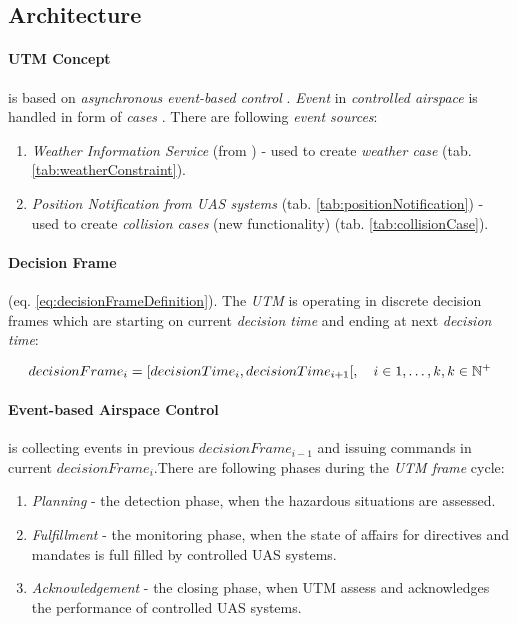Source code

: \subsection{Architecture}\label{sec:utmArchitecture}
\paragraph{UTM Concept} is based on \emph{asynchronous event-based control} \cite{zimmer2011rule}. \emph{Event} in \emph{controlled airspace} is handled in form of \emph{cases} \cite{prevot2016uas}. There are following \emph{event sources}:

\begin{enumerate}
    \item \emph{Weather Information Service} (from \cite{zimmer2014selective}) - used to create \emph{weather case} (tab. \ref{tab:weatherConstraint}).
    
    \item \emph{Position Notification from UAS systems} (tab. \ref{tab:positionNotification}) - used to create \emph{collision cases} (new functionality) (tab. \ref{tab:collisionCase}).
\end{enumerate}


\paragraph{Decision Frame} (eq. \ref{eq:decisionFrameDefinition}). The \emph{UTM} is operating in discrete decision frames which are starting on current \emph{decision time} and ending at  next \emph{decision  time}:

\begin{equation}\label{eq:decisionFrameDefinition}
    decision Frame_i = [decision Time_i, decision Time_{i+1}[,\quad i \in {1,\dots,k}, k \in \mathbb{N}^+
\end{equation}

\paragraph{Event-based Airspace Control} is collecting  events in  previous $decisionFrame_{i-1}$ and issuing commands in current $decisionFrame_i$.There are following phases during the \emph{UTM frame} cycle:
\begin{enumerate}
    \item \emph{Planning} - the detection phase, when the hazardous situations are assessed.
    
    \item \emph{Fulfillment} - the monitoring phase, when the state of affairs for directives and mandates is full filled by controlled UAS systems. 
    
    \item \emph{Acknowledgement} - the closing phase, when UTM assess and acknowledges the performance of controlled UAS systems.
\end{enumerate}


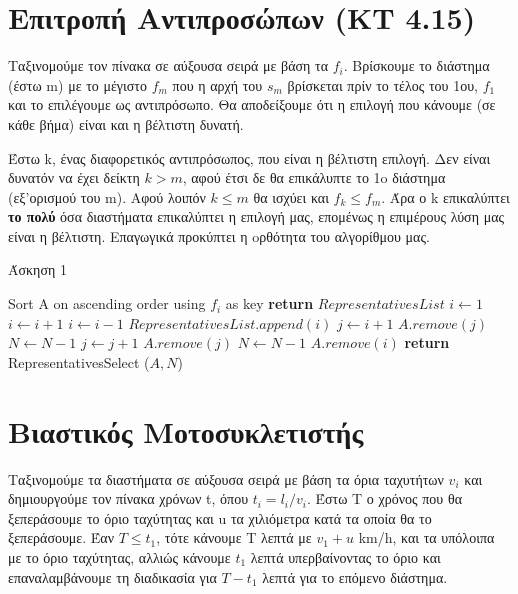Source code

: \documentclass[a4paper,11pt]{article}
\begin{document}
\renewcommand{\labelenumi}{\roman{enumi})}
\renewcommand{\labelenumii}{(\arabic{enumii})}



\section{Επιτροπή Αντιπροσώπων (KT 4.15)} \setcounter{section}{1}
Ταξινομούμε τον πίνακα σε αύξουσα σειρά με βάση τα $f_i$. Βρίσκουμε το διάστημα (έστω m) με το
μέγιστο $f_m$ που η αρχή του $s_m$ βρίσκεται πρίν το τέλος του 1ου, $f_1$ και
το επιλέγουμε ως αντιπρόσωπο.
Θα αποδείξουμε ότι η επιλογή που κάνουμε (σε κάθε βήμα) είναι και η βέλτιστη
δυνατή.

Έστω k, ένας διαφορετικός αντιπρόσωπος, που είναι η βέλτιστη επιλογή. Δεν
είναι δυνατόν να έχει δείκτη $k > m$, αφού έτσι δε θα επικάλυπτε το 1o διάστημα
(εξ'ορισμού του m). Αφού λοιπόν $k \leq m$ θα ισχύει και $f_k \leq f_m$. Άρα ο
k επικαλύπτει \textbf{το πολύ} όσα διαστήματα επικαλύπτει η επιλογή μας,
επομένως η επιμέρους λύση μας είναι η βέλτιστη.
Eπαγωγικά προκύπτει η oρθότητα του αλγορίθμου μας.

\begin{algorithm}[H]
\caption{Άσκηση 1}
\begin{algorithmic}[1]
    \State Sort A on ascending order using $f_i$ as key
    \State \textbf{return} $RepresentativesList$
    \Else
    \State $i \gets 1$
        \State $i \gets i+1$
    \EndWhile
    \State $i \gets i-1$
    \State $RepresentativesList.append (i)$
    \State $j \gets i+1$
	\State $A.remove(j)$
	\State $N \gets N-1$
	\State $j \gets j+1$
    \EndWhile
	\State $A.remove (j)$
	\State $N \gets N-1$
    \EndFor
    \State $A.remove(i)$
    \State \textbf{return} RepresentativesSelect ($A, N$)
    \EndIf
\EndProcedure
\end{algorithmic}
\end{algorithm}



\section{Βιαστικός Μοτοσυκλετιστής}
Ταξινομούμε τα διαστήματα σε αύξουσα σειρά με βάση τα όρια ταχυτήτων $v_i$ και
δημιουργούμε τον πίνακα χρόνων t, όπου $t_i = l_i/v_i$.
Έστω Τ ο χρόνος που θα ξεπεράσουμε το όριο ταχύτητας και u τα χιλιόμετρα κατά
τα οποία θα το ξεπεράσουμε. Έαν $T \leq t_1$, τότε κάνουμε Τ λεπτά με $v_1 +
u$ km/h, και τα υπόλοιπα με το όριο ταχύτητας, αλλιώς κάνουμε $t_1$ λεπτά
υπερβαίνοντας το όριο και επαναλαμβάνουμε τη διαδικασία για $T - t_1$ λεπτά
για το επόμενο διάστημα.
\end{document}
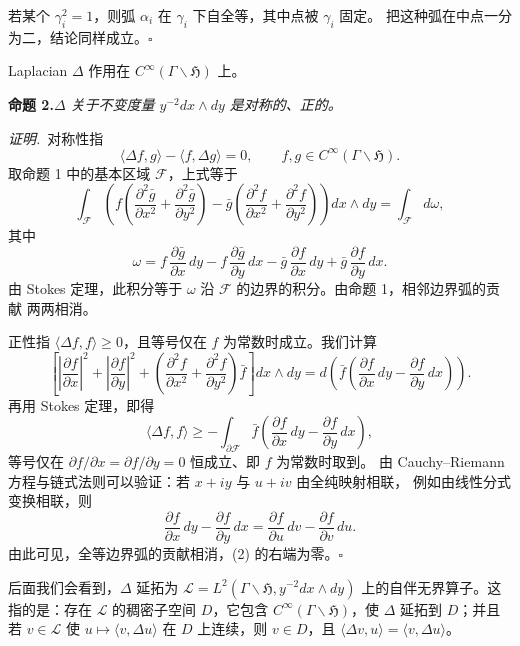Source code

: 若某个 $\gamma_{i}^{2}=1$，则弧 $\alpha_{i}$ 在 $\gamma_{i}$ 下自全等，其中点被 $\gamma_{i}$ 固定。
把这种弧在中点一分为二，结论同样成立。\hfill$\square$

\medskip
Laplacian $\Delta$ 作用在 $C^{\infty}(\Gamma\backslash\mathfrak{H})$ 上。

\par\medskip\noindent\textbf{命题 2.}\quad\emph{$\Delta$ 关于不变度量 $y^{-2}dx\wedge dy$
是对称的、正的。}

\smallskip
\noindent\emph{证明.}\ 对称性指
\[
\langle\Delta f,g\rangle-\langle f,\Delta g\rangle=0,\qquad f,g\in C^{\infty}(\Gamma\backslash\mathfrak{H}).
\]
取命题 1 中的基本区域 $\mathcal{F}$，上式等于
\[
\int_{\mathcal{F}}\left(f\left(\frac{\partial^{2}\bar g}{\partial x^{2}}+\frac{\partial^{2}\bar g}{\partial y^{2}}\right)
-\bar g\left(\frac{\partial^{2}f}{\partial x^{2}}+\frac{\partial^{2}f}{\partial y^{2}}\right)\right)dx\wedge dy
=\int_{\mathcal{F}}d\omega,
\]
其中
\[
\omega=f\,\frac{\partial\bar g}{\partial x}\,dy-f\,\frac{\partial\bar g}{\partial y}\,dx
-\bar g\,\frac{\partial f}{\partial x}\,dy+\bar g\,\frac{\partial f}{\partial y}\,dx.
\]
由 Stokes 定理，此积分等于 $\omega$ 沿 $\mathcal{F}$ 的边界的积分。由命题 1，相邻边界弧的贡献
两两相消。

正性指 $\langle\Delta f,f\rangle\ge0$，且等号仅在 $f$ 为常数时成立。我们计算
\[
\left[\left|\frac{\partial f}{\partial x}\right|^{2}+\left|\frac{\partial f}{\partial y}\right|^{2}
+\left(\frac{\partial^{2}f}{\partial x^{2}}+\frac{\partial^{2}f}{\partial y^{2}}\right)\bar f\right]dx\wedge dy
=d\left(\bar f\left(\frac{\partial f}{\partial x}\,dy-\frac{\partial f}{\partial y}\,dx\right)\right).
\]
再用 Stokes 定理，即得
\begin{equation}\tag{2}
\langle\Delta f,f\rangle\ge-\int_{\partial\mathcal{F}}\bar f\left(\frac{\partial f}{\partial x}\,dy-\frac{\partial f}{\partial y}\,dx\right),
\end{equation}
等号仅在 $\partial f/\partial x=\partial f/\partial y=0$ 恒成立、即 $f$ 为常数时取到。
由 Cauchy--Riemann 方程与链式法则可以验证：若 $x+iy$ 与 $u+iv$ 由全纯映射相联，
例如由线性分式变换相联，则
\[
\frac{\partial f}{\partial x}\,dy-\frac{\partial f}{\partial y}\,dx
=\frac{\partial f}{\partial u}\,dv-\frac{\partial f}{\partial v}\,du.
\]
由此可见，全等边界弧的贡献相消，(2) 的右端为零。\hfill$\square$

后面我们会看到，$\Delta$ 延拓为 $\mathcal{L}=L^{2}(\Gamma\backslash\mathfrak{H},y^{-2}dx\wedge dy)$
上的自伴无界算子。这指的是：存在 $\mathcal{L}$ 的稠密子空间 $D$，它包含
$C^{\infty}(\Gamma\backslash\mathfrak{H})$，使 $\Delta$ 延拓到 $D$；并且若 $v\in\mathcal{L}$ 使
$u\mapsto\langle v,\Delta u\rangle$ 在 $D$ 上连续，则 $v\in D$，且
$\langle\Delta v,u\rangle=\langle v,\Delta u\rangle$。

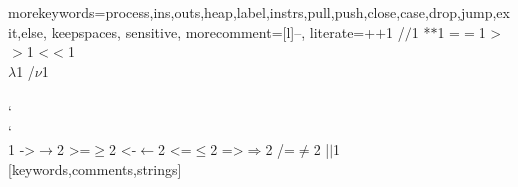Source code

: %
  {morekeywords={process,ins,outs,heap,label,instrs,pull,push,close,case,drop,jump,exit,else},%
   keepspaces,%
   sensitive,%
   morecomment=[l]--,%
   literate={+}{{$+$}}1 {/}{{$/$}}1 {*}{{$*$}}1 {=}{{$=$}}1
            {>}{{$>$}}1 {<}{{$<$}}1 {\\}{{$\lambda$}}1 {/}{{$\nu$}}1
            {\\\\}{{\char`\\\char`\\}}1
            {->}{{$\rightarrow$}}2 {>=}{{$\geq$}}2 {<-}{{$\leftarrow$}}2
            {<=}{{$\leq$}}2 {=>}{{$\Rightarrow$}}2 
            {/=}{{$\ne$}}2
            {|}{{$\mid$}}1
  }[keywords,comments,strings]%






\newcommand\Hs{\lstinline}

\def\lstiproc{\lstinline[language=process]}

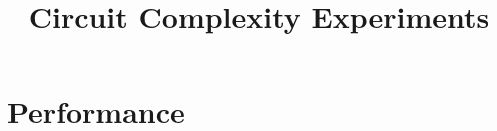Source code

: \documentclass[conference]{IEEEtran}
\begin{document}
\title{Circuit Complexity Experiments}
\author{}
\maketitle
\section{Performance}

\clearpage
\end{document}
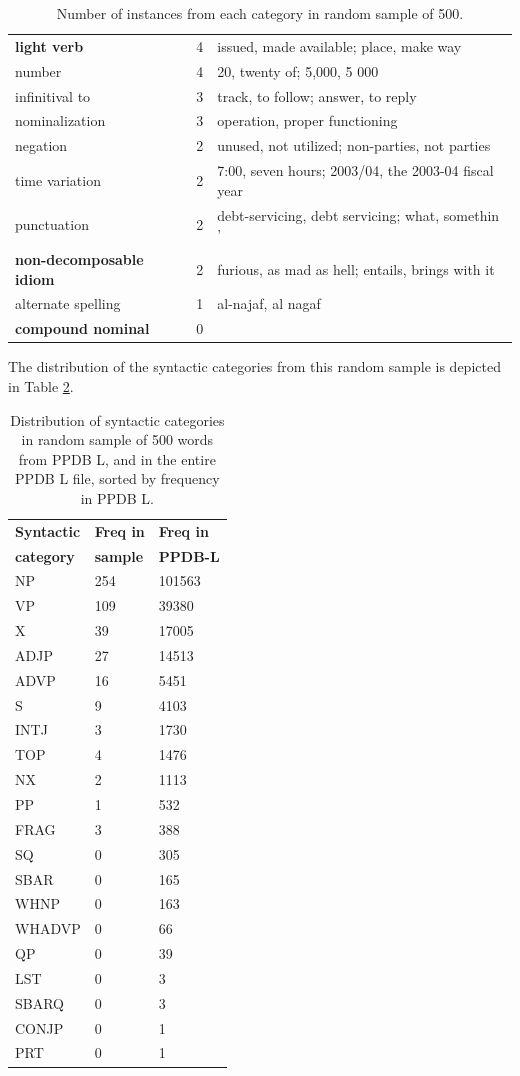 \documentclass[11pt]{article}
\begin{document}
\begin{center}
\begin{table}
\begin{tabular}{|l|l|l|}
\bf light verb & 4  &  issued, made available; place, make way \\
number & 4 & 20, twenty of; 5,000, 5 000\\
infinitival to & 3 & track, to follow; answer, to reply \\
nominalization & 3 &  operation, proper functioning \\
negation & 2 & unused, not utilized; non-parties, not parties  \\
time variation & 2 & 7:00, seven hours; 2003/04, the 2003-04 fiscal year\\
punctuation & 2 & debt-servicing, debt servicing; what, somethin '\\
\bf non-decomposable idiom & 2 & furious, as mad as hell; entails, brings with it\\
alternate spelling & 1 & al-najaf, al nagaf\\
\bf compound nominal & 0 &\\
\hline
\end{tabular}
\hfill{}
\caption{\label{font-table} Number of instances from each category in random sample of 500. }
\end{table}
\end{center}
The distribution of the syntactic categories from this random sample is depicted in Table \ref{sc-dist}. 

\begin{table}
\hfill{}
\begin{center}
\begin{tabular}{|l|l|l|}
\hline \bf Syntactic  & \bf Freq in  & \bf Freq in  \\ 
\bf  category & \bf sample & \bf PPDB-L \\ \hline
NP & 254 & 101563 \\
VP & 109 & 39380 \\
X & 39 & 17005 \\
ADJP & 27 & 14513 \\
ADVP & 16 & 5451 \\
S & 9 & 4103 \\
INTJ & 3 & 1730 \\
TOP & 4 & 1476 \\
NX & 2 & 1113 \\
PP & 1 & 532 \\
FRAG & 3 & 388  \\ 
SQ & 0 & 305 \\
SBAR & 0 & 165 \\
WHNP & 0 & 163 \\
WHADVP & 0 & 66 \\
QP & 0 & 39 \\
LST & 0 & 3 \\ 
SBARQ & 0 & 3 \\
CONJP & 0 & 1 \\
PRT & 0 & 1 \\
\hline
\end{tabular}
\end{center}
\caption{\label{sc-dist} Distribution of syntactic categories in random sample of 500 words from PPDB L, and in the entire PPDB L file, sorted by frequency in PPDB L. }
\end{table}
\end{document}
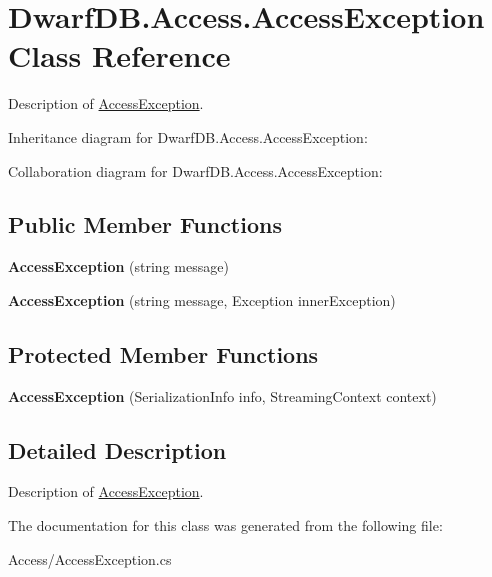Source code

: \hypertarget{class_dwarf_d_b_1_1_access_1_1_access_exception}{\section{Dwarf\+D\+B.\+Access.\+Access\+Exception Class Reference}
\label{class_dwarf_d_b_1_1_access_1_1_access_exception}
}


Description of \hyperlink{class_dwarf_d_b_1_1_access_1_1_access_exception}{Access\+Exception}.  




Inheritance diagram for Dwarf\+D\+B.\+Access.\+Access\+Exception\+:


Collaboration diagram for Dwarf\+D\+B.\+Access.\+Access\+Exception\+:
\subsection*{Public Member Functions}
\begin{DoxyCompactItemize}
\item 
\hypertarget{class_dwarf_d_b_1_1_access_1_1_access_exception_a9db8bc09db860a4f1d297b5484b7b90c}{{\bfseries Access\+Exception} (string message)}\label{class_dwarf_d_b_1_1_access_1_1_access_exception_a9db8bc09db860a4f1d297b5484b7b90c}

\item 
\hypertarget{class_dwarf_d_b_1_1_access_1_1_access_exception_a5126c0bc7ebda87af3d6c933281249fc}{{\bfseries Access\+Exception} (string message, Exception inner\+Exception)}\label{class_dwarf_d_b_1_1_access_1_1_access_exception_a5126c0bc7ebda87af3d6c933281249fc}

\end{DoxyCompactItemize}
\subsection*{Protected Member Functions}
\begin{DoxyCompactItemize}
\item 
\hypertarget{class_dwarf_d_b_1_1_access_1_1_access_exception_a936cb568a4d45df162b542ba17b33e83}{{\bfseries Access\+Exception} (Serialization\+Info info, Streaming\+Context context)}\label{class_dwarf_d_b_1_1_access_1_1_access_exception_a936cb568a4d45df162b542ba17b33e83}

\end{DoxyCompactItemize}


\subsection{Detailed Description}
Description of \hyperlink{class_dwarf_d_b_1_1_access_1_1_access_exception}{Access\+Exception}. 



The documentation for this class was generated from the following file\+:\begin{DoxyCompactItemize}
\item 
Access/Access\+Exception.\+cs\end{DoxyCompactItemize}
-------
▶ _How to complete this task_:
Print the data exactly, from its first line to the line containing "and issuing commands", both included. Omit the pictures.

▶ _Task result_:
Source code

: \subsection{Architecture}\label{sec:utmArchitecture}
\paragraph{UTM Concept} is based on \emph{asynchronous event-based control} \cite{zimmer2011rule}. \emph{Event} in \emph{controlled airspace} is handled in form of \emph{cases} \cite{prevot2016uas}. There are following \emph{event sources}:

\begin{enumerate}
    \item \emph{Weather Information Service} (from \cite{zimmer2014selective}) - used to create \emph{weather case} (tab. \ref{tab:weatherConstraint}).
    
    \item \emph{Position Notification from UAS systems} (tab. \ref{tab:positionNotification}) - used to create \emph{collision cases} (new functionality) (tab. \ref{tab:collisionCase}).
\end{enumerate}


\paragraph{Decision Frame} (eq. \ref{eq:decisionFrameDefinition}). The \emph{UTM} is operating in discrete decision frames which are starting on current \emph{decision time} and ending at  next \emph{decision  time}:

\begin{equation}\label{eq:decisionFrameDefinition}
    decision Frame_i = [decision Time_i, decision Time_{i+1}[,\quad i \in {1,\dots,k}, k \in \mathbb{N}^+
\end{equation}

\paragraph{Event-based Airspace Control} is collecting  events in  previous $decisionFrame_{i-1}$ and issuing commands in current $decisionFrame_i$.There are following phases during the \emph{UTM frame} cycle:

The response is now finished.